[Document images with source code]
☆ ☆ ☆ ☆

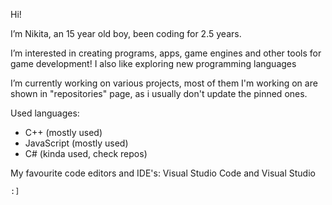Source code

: 
Hi!

I’m Nikita, an 15 year old boy, been coding for 2.5 years.

I’m interested in creating programs, apps, game engines and other tools for game development!
I also like exploring new programming languages

I’m currently working on various projects, most of them I'm working on are
shown in "repositories" page, as i usually don't update the pinned ones.

Used languages:
- C++ (mostly used)
- JavaScript (mostly used)
- C# (kinda used, check repos)
    
My favourite code editors and IDE's: 
Visual Studio Code and Visual Studio 

`:]`
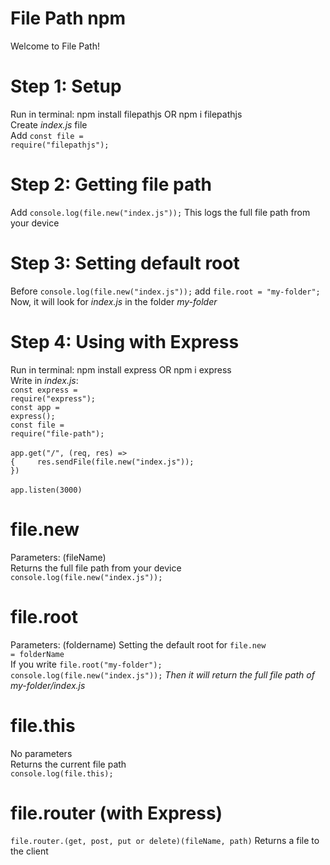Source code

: # File Path npm
Welcome to File Path!

# Step 1: Setup
Run in terminal: npm install filepathjs OR npm i filepathjs
<br>
Create <i>index.js</i> file
<br>
Add <code>const file = require("filepathjs");</code>

# Step 2: Getting file path
Add <code>console.log(file.new("index.js"));</code> This logs the full file path from your device

# Step 3: Setting default root
Before <code>console.log(file.new("index.js"));</code> add <code>file.root = "my-folder";</code> Now, it will look for <i>index.js</i> in the folder <i>my-folder</i>

# Step 4: Using with Express
Run in terminal: npm install express OR npm i express
<br>
Write in <i>index.js</i>:<br><code>const express = require("express");</code><br><code>const app = express();</code><br><code>const file = require("file-path");</code><br><br><code>app.get("/", (req, res) => {
‎ ‎ ‎ ‎ res.sendFile(file.new("index.js"));
})</code><br><br><code>app.listen(3000)</code>

# file.new
Parameters: (fileName)
<br>
Returns the full file path from your device
<br>
<code>console.log(file.new("index.js"));</code>

# file.root
Parameters: (foldername)
Setting the default root for <code>file.new = folderName</code>
<br>
If you write <code>file.root("my-folder");</code><br><code>console.log(file.new("index.js"));</code> <i>Then it will return the full file path of my-folder/index.js</i>

# file.this
No parameters
<br>
Returns the current file path
<br>
<code>console.log(file.this);</code>

# file.router (with Express)
<code>file.router.(get, post, put or delete)(fileName, path)</code> Returns a file to the client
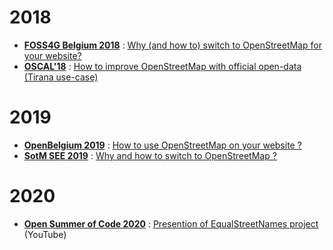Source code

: # 2018

- **[FOSS4G Belgium 2018](https://2018.foss4g.be/programme.php)** : [Why (and how to) switch to OpenStreetMap for your website?](./why-and-how-to-switch-to-openstreetmap-for-your-website/)
- **[OSCAL'18](https://oscal.openlabs.cc/sessions/how-to-improve-osm-with-official-open-data-tirana-use-case/)** : [How to improve OpenStreetMap with official open-data (Tirana use-case)](./how-to-improve-osm-with-official-open-data-tirana-use-case/)

# 2019

- **[OpenBelgium 2019](http://2019.openbelgium.be/session/switch-openstreetmap)** : [How to use OpenStreetMap
  on your website ?](./how-to-use-openstreetmap-on-your-website/)
- **[SotM SEE 2019](https://sotmsee.org/#1048)** : [Why and how to switch to OpenStreetMap ?](./why-and-how-to-switch-to-openstreetmap-sotmsee/)

# 2020

- **[Open Summer of Code 2020](https://osoc.be/editions/2020)** : [Presention of EqualStreetNames project](https://youtu.be/U-QXynv9z4U?t=5705) (YouTube)
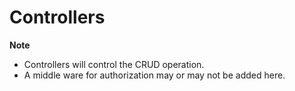 # Controllers

**Note**

* Controllers will control the CRUD operation.
* A middle ware for authorization may or may not be added here.
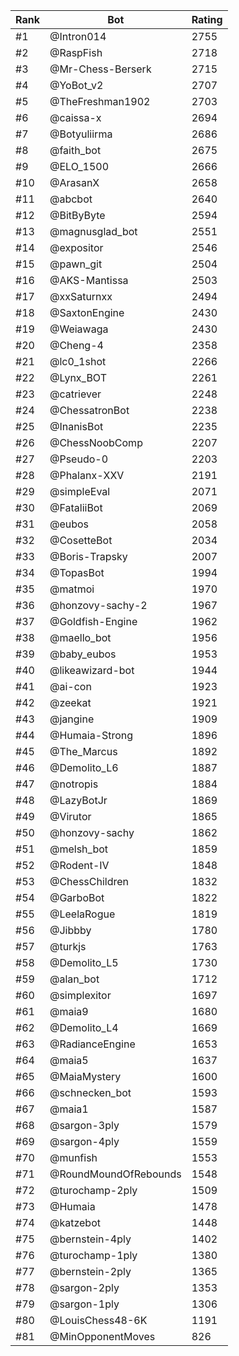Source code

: Rank|Bot|Rating
---|---|---
#1|@Intron014|2755
#2|@RaspFish|2718
#3|@Mr-Chess-Berserk|2715
#4|@YoBot_v2|2707
#5|@TheFreshman1902|2703
#6|@caissa-x|2694
#7|@Botyuliirma|2686
#8|@faith_bot|2675
#9|@ELO_1500|2666
#10|@ArasanX|2658
#11|@abcbot|2640
#12|@BitByByte|2594
#13|@magnusglad_bot|2551
#14|@expositor|2546
#15|@pawn_git|2504
#16|@AKS-Mantissa|2503
#17|@xxSaturnxx|2494
#18|@SaxtonEngine|2430
#19|@Weiawaga|2430
#20|@Cheng-4|2358
#21|@lc0_1shot|2266
#22|@Lynx_BOT|2261
#23|@catriever|2248
#24|@ChessatronBot|2238
#25|@InanisBot|2235
#26|@ChessNoobComp|2207
#27|@Pseudo-0|2203
#28|@Phalanx-XXV|2191
#29|@simpleEval|2071
#30|@FataliiBot|2069
#31|@eubos|2058
#32|@CosetteBot|2034
#33|@Boris-Trapsky|2007
#34|@TopasBot|1994
#35|@matmoi|1970
#36|@honzovy-sachy-2|1967
#37|@Goldfish-Engine|1962
#38|@maello_bot|1956
#39|@baby_eubos|1953
#40|@likeawizard-bot|1944
#41|@ai-con|1923
#42|@zeekat|1921
#43|@jangine|1909
#44|@Humaia-Strong|1896
#45|@The_Marcus|1892
#46|@Demolito_L6|1887
#47|@notropis|1884
#48|@LazyBotJr|1869
#49|@Virutor|1865
#50|@honzovy-sachy|1862
#51|@melsh_bot|1859
#52|@Rodent-IV|1848
#53|@ChessChildren|1832
#54|@GarboBot|1822
#55|@LeelaRogue|1819
#56|@Jibbby|1780
#57|@turkjs|1763
#58|@Demolito_L5|1730
#59|@alan_bot|1712
#60|@simplexitor|1697
#61|@maia9|1680
#62|@Demolito_L4|1669
#63|@RadianceEngine|1653
#64|@maia5|1637
#65|@MaiaMystery|1600
#66|@schnecken_bot|1593
#67|@maia1|1587
#68|@sargon-3ply|1579
#69|@sargon-4ply|1559
#70|@munfish|1553
#71|@RoundMoundOfRebounds|1548
#72|@turochamp-2ply|1509
#73|@Humaia|1478
#74|@katzebot|1448
#75|@bernstein-4ply|1402
#76|@turochamp-1ply|1380
#77|@bernstein-2ply|1365
#78|@sargon-2ply|1353
#79|@sargon-1ply|1306
#80|@LouisChess48-6K|1191
#81|@MinOpponentMoves|826
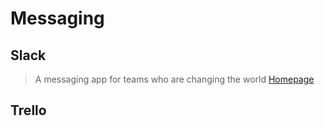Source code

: # Messaging

## Slack

> A messaging app for teams who are changing the world [Homepage](https://slack.com/)

## Trello

>  [](https://trello.com/)
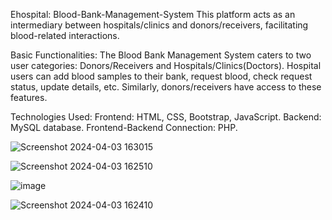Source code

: Ehospital: Blood-Bank-Management-System 
This platform acts as an intermediary between hospitals/clinics and donors/receivers, facilitating blood-related interactions.

Basic Functionalities:
The Blood Bank Management System caters to two user categories: Donors/Receivers and Hospitals/Clinics(Doctors). Hospital users can add blood samples to their bank, request blood, check request status, update details, etc. Similarly, donors/receivers have access to these features.

Technologies Used:
Frontend: HTML, CSS, Bootstrap, JavaScript.
Backend: MySQL database.
Frontend-Backend Connection: PHP.

![Screenshot 2024-04-03 163015](https://github.com/omkar-garvare/EHosptial/assets/127541450/e23b4eef-9262-49fa-8fdc-2a68189e1d6c)

![Screenshot 2024-04-03 162510](https://github.com/omkar-garvare/EHosptial/assets/127541450/934860bd-dcca-4fab-a1a1-2001c880c0f8)

![image](https://github.com/omkar-garvare/EHosptial/assets/127541450/9d0f79b8-0623-44dd-82cf-56e752275424)

![Screenshot 2024-04-03 162410](https://github.com/omkar-garvare/EHosptial/assets/127541450/adc5df84-e086-4020-b8e5-db12e294dd31)
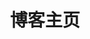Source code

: ---
home: true
layout: Blog
icon: home
title: 博客主页
heroImage: /logo.svg
heroText: Tiktok SJ
heroFullScreen: true
tagline: 年龄快13，爱喝碳酸饮料，是碳基生物，两个眼睛一个鼻子。
footer: 自定义你的页脚文字
---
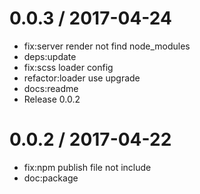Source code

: 
0.0.3 / 2017-04-24
==================

  * fix:server render not find node_modules
  * deps:update
  * fix:scss loader config
  * refactor:loader use  upgrade
  * docs:readme
  * Release 0.0.2

0.0.2 / 2017-04-22
==================

  * fix:npm publish file not include
  * doc:package
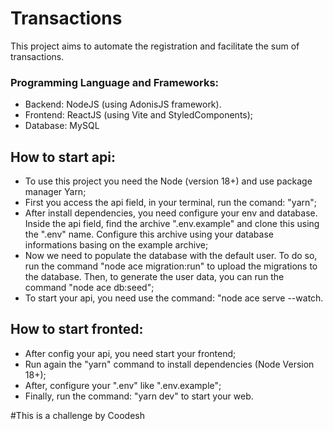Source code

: # Transactions

This project aims to automate the registration and facilitate the sum of transactions.

### Programming Language and Frameworks:
 
- Backend: NodeJS (using AdonisJS framework).
- Frontend: ReactJS (using Vite and StyledComponents);
- Database: MySQL

## How to start api:

- To use this project you need the Node (version 18+) and use package manager Yarn;
- First you access the api field, in your terminal, run the comand: "yarn";
- After install dependencies, you need configure your env and database. Inside the api field, find the archive ".env.example" and clone this using the ".env" name. Configure this archive using your database informations basing on the example archive;
- Now we need to populate the database with the default user. To do so, run the command "node ace migration:run" to upload the migrations to the database. Then, to generate the user data, you can run the command "node ace db:seed";
- To start your api, you need use the command: "node ace serve --watch.

## How to start fronted:

- After config your api, you need start your frontend;
- Run again the "yarn" command to install dependencies (Node Version 18+);
- After, configure your ".env" like ".env.example";
- Finally, run the command: "yarn dev" to start your web.

#This is a challenge by Coodesh
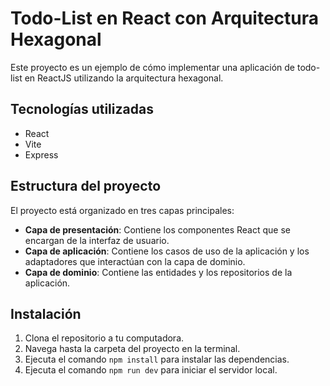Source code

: # Todo-List en React con Arquitectura Hexagonal

Este proyecto es un ejemplo de cómo implementar una aplicación de todo-list en ReactJS utilizando la arquitectura hexagonal.

## Tecnologías utilizadas

- React
- Vite
- Express

## Estructura del proyecto

El proyecto está organizado en tres capas principales:

- **Capa de presentación**: Contiene los componentes React que se encargan de la interfaz de usuario.
- **Capa de aplicación**: Contiene los casos de uso de la aplicación y los adaptadores que interactúan con la capa de dominio.
- **Capa de dominio**: Contiene las entidades y los repositorios de la aplicación.

## Instalación

1. Clona el repositorio a tu computadora.
2. Navega hasta la carpeta del proyecto en la terminal.
3. Ejecuta el comando `npm install` para instalar las dependencias.
4. Ejecuta el comando `npm run dev` para iniciar el servidor local.

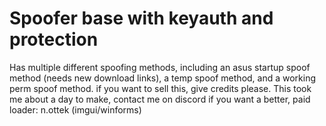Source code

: # Spoofer base with keyauth and protection
Has multiple different spoofing methods, including an asus startup spoof method (needs new download links), a temp spoof method, and a working perm spoof method.
if you want to sell this, give credits please.
This took me about a day to make, contact me on discord if you want a better, paid loader: n.ottek (imgui/winforms)

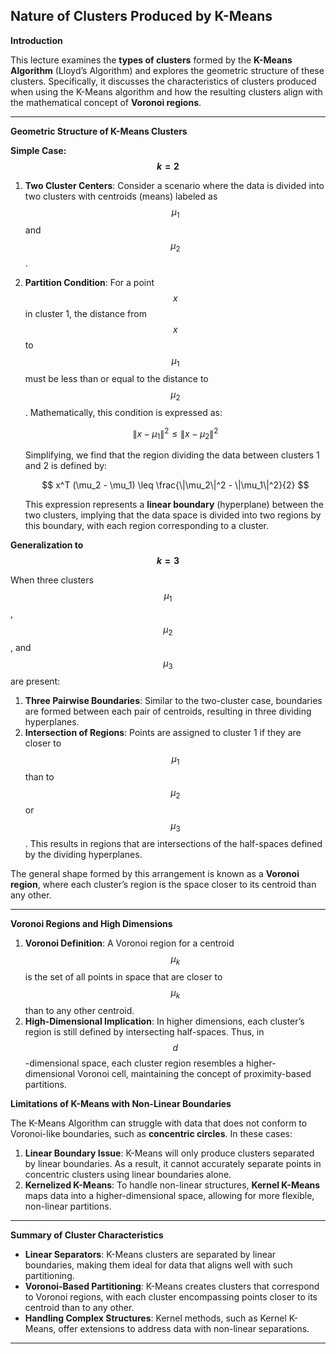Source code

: ## Nature of Clusters Produced by K-Means  


 **Introduction**  

This lecture examines the **types of clusters** formed by the **K-Means Algorithm** (Lloyd’s Algorithm) and explores the geometric structure of these clusters. Specifically, it discusses the characteristics of clusters produced when using the K-Means algorithm and how the resulting clusters align with the mathematical concept of **Voronoi regions**.

---

 **Geometric Structure of K-Means Clusters**  

**Simple Case: $$ k = 2 $$**  

1. **Two Cluster Centers**: Consider a scenario where the data is divided into two clusters with centroids (means) labeled as $$ \mu_1 $$ and $$ \mu_2 $$.
2. **Partition Condition**: For a point $$ x $$ in cluster 1, the distance from $$ x $$ to $$ \mu_1 $$ must be less than or equal to the distance to $$ \mu_2 $$. Mathematically, this condition is expressed as:

   $$
   \| x - \mu_1 \|^2 \leq \| x - \mu_2 \|^2
   $$

   Simplifying, we find that the region dividing the data between clusters 1 and 2 is defined by:

   $$
   x^T (\mu_2 - \mu_1) \leq \frac{\|\mu_2\|^2 - \|\mu_1\|^2}{2}
   $$

   This expression represents a **linear boundary** (hyperplane) between the two clusters, implying that the data space is divided into two regions by this boundary, with each region corresponding to a cluster.

**Generalization to $$ k = 3 $$**  

When three clusters $$ \mu_1 $$, $$ \mu_2 $$, and $$ \mu_3 $$ are present:

1. **Three Pairwise Boundaries**: Similar to the two-cluster case, boundaries are formed between each pair of centroids, resulting in three dividing hyperplanes.
2. **Intersection of Regions**: Points are assigned to cluster 1 if they are closer to $$ \mu_1 $$ than to $$ \mu_2 $$ or $$ \mu_3 $$. This results in regions that are intersections of the half-spaces defined by the dividing hyperplanes.

The general shape formed by this arrangement is known as a **Voronoi region**, where each cluster’s region is the space closer to its centroid than any other.

---

 **Voronoi Regions and High Dimensions**  

1. **Voronoi Definition**: A Voronoi region for a centroid $$ \mu_k $$ is the set of all points in space that are closer to $$ \mu_k $$ than to any other centroid.
2. **High-Dimensional Implication**: In higher dimensions, each cluster’s region is still defined by intersecting half-spaces. Thus, in $$ d $$-dimensional space, each cluster region resembles a higher-dimensional Voronoi cell, maintaining the concept of proximity-based partitions.

**Limitations of K-Means with Non-Linear Boundaries**  

The K-Means Algorithm can struggle with data that does not conform to Voronoi-like boundaries, such as **concentric circles**. In these cases:

1. **Linear Boundary Issue**: K-Means will only produce clusters separated by linear boundaries. As a result, it cannot accurately separate points in concentric clusters using linear boundaries alone.
2. **Kernelized K-Means**: To handle non-linear structures, **Kernel K-Means** maps data into a higher-dimensional space, allowing for more flexible, non-linear partitions.

---

 **Summary of Cluster Characteristics**  

- **Linear Separators**: K-Means clusters are separated by linear boundaries, making them ideal for data that aligns well with such partitioning.
- **Voronoi-Based Partitioning**: K-Means creates clusters that correspond to Voronoi regions, with each cluster encompassing points closer to its centroid than to any other.
- **Handling Complex Structures**: Kernel methods, such as Kernel K-Means, offer extensions to address data with non-linear separations.

---
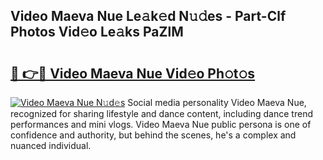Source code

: ## Video Maeva Nue Le𝚊k𝚎d N𝚞𝚍es - Part-Clf Photos Vid𝚎o Le𝚊ks PaZlM

# <h2><a href="http://fb9r7u.evod.top/?m=Video+Maeva+Nue">🔗 👉🔴 Video Maeva Nue Vid𝚎o Ph𝚘t𝚘s</a></h2>

[![Video Maeva Nue N𝚞d𝚎s](https://i.imgur.com/8V9OHl7.gif)](http://fb9r7u.evod.top/?m=Video+Maeva+Nue)
Social media personality Video Maeva Nue, recognized for sharing lifestyle and dance content, including dance trend performances and mini vlogs. Video Maeva Nue public persona is one of confidence and authority, but behind the scenes, he's a complex and nuanced individual. 
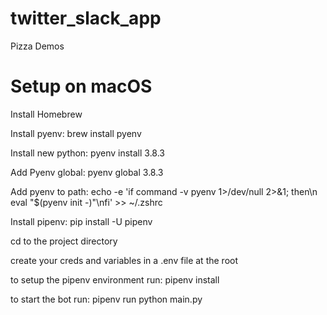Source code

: # twitter_slack_app
Pizza Demos

# Setup on macOS
Install Homebrew

Install pyenv: 
brew install pyenv

Install new python: 
pyenv install 3.8.3

Add Pyenv global: 
pyenv global 3.8.3

Add pyenv to path: 
echo -e 'if command -v pyenv 1>/dev/null 2>&1; then\n  eval "$(pyenv init -)"\nfi' >> ~/.zshrc

Install pipenv:
pip install -U pipenv

cd to the project directory

create your creds and variables in a .env file at the root

to setup the pipenv environment run:
pipenv install

to start the bot run:
pipenv run python main.py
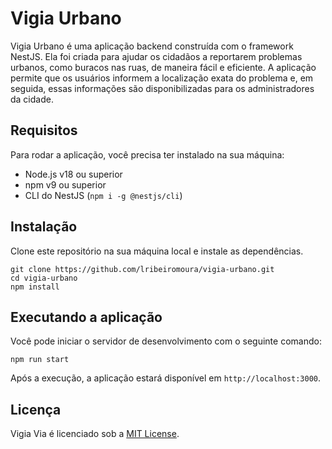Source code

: 
# Vigia Urbano

Vigia Urbano é uma aplicação backend construída com o framework NestJS. Ela foi criada para ajudar os cidadãos a reportarem problemas urbanos, como buracos nas ruas, de maneira fácil e eficiente. A aplicação permite que os usuários informem a localização exata do problema e, em seguida, essas informações são disponibilizadas para os administradores da cidade.

## Requisitos

Para rodar a aplicação, você precisa ter instalado na sua máquina:

-   Node.js v18 ou superior
-   npm v9 ou superior
-   CLI do NestJS (`npm i -g @nestjs/cli`)

## Instalação

Clone este repositório na sua máquina local e instale as dependências.

    git clone https://github.com/lribeiromoura/vigia-urbano.git
    cd vigia-urbano
    npm install

## Executando a aplicação

Você pode iniciar o servidor de desenvolvimento com o seguinte comando:

    npm run start

Após a execução, a aplicação estará disponível em `http://localhost:3000`.

## Licença

Vigia Via é licenciado sob a [MIT License](https://chat.openai.com/LICENSE).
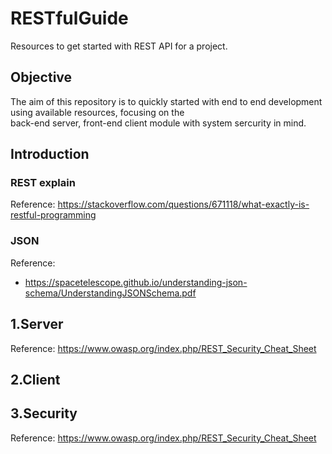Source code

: # RESTfulGuide
Resources to get started with REST API for a project.

## Objective
The aim of this repository is to quickly started with end to end development using available resources, focusing on the  
back-end server, front-end client module with system sercurity in mind. 

## Introduction
### REST explain
Reference: https://stackoverflow.com/questions/671118/what-exactly-is-restful-programming

### JSON 
Reference:
- https://spacetelescope.github.io/understanding-json-schema/UnderstandingJSONSchema.pdf


## 1.Server
Reference: https://www.owasp.org/index.php/REST_Security_Cheat_Sheet
  
## 2.Client

## 3.Security
  Reference: https://www.owasp.org/index.php/REST_Security_Cheat_Sheet
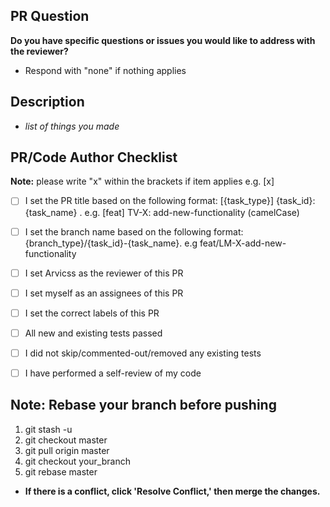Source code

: ## PR Question
**Do you have specific questions or issues you would like to address with the reviewer?**
- Respond with "none" if nothing applies

## Description
- *list of things you made*

## PR/Code Author Checklist
**Note:** please write "x" within the brackets if item applies e.g. [x]

- [ ] I set the PR title based on the following format: [{task_type}] {task_id}: {task_name} . e.g. [feat] TV-X: add-new-functionality (camelCase)

- [ ] I set the branch name based on the following format: {branch_type}/{task_id}-{task_name}. e.g feat/LM-X-add-new-functionality

- [ ] I set Arvicss as the reviewer of this PR

- [ ] I set myself as an assignees of this PR

- [ ] I set the correct labels of this PR

- [ ] All new and existing tests passed

- [ ] I did not skip/commented-out/removed any existing tests

- [ ] I have performed a self-review of my code

## **Note:** Rebase your branch before pushing

1. git stash -u
2. git checkout master
3. git pull origin master
4. git checkout your_branch
5. git rebase master

- **If there is a conflict, click 'Resolve Conflict,' then merge the changes.**
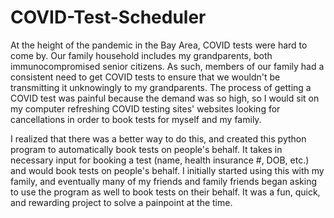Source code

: # COVID-Test-Scheduler

At the height of the pandemic in the Bay Area, COVID tests were hard to come by. Our family household includes my grandparents, both immunocompromised senior citizens. As such, members of our family had a consistent need to get COVID tests to ensure that we wouldn't be transmitting it unknowingly to my grandparents. The process of getting a COVID test was painful because the demand was so high, so I would sit on my computer refreshing COVID testing sites' websites looking for cancellations in order to book tests for myself and my family. 

I realized that there was a better way to do this, and created this python program to automatically book tests on people's behalf. It takes in necessary input for booking a test (name, health insurance #, DOB, etc.) and would book tests on people's behalf. I initially started using this with my family, and eventually many of my friends and family friends began asking to use the program as well to book tests on their behalf. It was a fun, quick, and rewarding project to solve a painpoint at the time.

☆ ☆ ☆ ☆

**WORK TO COMPLETE**
The answer must be the lines of the entries above, written out exactly from the first through the one with "I also like", and no pictures.

**ANSWER BOX**
Source code

: 
Hi!

I’m Nikita, an 15 year old boy, been coding for 2.5 years.

I’m interested in creating programs, apps, game engines and other tools for game development!
I also like exploring new programming languages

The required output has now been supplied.